PALAVRAS-CHAVE: direito premial; colaboração processual; princípio da isonomia; direito comparado.
O vetusto instituto da delação premiada, retratada liminarmente na Bíblia [01], fora introduzido em nosso ordenamento jurídico por intermédio das Ordenações Filipinas [02], havendo perdurado até a entrada em vigor do Código Criminal de 1830.

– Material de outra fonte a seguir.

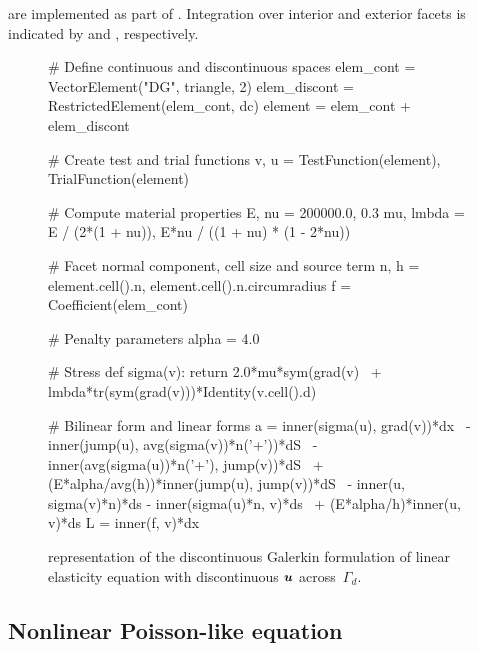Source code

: are implemented as part of \ufl{}. Integration over interior and exterior
facets is indicated by  and , respectively.
%
\begin{figure}
\begin{python}
# Define continuous and discontinuous spaces
elem_cont    = VectorElement("DG", triangle, 2)
elem_discont = RestrictedElement(elem_cont, dc)
element      = elem_cont + elem_discont

# Create test and trial functions
v, u = TestFunction(element), TrialFunction(element)

# Compute material properties
E, nu     = 200000.0, 0.3
mu, lmbda = E / (2*(1 + nu)), E*nu / ((1 + nu) * (1 - 2*nu))

# Facet normal component, cell size and source term
n, h = element.cell().n, element.cell().n.circumradius
f = Coefficient(elem_cont)

# Penalty parameters
alpha = 4.0

# Stress
def sigma(v):
   return 2.0*mu*sym(grad(v) \
        + lmbda*tr(sym(grad(v)))*Identity(v.cell().d)

# Bilinear form and linear forms
a = inner(sigma(u), grad(v))*dx \
  - inner(jump(u), avg(sigma(v))*n('+'))*dS \
  - inner(avg(sigma(u))*n('+'), jump(v))*dS \
  + (E*alpha/avg(h))*inner(jump(u), jump(v))*dS \
  - inner(u, sigma(v)*n)*ds - inner(sigma(u)*n, v)*ds \
  + (E*alpha/h)*inner(u, v)*ds
L = inner(f, v)*dx
\end{python}
\caption{{\ufl} representation of the discontinuous Galerkin formulation of
linear elasticity equation with discontinuous $\boldsymbol{u}$ across~$\Gamma_{d}$.}
\label{code:nikbakht:dg-elasticity}
\end{figure}
\subsection{Nonlinear Poisson-like equation}

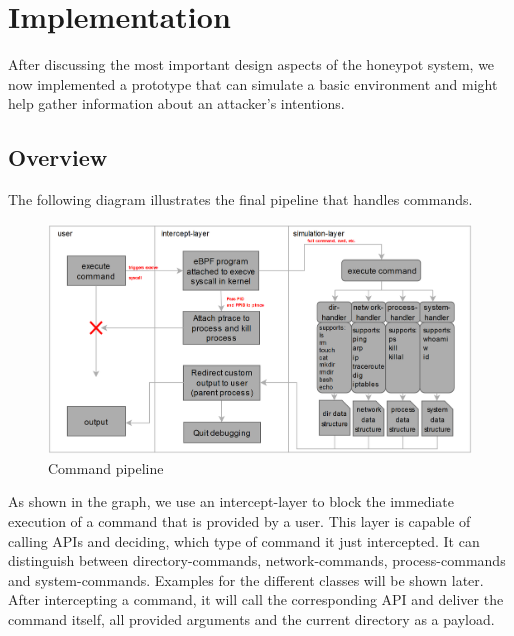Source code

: \chapter{Implementation}
\label{chap:basics}

After discussing the most important design aspects of the honeypot system, we now implemented a prototype that can simulate a basic environment and might help gather information about an attacker's intentions. 

\section{Overview}
The following diagram illustrates the final pipeline that handles commands.


\begin{figure}[H]
    \centering
    \includegraphics[width=1\linewidth]{bilder/pipeline.PNG}
    \caption{Command pipeline}
    \label{fig:enter-label}
\end{figure}


As shown in the graph, we use an intercept-layer to block the immediate execution of a command that is provided by a user. This layer is capable of calling APIs and deciding, which type of command it just intercepted. It can distinguish between directory-commands, network-commands, process-commands and system-commands. Examples for the different classes will be shown later.
After intercepting a command, it will call the corresponding API and deliver the command itself, all provided arguments and the current directory as a payload.

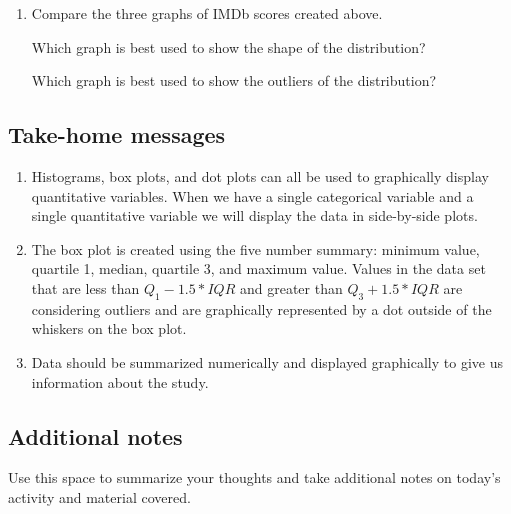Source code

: \documentclass[
]{report}
\begin{document}
\vspace{1.5in}

\begin{enumerate}
\def\labelenumi{\arabic{enumi}.}
\setcounter{enumi}{12}
\item
  Compare the three graphs of IMDb scores created above.

  Which graph is best used to show the shape of the distribution?

  \vspace{0.5in}

  Which graph is best used to show the outliers of the distribution?

  \vspace{0.5in}
\end{enumerate}

\hypertarget{take-home-messages-5}{%
\subsection{Take-home messages}\label{take-home-messages-5}}

\begin{enumerate}
\def\labelenumi{\arabic{enumi}.}
\item
  Histograms, box plots, and dot plots can all be used to graphically display quantitative variables. When we have a single categorical variable and a single quantitative variable we will display the data in side-by-side plots.
\item
  The box plot is created using the five number summary: minimum value, quartile 1, median, quartile 3, and maximum value. Values in the data set that are less than \(Q_1 - 1.5*IQR\) and greater than \(Q_3 + 1.5*IQR\) are considering outliers and are graphically represented by a dot outside of the whiskers on the box plot.
\item
  Data should be summarized numerically and displayed graphically to give us information about the study.
\end{enumerate}

\hypertarget{additional-notes-3}{%
\subsection{Additional notes}\label{additional-notes-3}}

Use this space to summarize your thoughts and take additional notes on today's activity and material covered.

\newpage
\end{document}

Desmiúde, porém, que com o perpassar dos anos, e o aflorar de novas modalidades criminosas, exsurge das cinzas a denotada colaboração processual [03]. Em seu bojo, reverbera-se o acalorado debate entre as questões de política criminal [04], aliadas ao funcionalismo penal, versus a perspectiva ética de um desvalor, contrária – em sua essência – à concepção de vida moral alicerçada na dignidade da pessoa humana [05].
De qualquer modo, antes de adentramos nas trincheiras de tão tormentoso campo das ideações, é de imperiosa necessidade conceituarmos o objeto do presente trabalho.
Nessa vertente, denota-se que a delação premiada traduz a concessão de algumas vantagens – como redução da sanção penal ou, até mesmo, a inexistência de sua subsunção - àquele que confessa (sponte sua) a prática de determinado ato deletério ao mesmo passo em que pontua os demais autores e partícipes do ato ilícito.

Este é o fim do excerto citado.